• Provided records:
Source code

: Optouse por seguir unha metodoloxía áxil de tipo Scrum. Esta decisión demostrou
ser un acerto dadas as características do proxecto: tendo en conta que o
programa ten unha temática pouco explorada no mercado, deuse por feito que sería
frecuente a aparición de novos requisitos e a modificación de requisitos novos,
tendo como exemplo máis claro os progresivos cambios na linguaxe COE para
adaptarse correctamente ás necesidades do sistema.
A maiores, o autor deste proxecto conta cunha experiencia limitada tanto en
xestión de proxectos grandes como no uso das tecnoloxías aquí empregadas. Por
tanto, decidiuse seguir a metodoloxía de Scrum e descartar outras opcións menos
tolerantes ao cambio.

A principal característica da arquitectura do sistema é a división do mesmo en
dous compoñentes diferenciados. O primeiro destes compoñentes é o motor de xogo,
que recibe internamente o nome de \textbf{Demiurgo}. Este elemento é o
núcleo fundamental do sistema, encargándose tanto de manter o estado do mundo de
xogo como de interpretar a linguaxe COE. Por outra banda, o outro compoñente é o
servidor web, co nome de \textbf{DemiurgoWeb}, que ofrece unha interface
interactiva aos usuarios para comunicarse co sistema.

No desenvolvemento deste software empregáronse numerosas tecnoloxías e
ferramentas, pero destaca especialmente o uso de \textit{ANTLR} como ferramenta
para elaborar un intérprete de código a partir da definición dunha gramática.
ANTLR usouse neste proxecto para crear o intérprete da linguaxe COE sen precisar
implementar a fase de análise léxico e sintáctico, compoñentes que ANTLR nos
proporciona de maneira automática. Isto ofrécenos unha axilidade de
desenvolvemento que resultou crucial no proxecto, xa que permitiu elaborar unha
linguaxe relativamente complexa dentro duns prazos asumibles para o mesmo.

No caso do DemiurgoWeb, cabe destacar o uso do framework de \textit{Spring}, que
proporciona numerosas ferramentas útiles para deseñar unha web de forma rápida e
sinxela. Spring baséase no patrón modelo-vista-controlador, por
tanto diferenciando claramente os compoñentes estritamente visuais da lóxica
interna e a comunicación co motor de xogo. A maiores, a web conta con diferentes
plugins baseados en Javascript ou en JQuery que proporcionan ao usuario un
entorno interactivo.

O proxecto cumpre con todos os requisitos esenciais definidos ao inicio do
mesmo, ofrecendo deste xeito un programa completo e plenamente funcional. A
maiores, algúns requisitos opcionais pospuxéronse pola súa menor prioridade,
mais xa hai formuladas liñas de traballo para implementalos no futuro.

• Problem details:
Where the word "linguaxe" is present in a line of the listing, copy that line.

• Output below:
tendo como exemplo máis claro os progresivos cambios na linguaxe COE para
xogo como de interpretar a linguaxe COE. Por outra banda, o outro compoñente é o
ANTLR usouse neste proxecto para crear o intérprete da linguaxe COE sen precisar
linguaxe relativamente complexa dentro duns prazos asumibles para o mesmo.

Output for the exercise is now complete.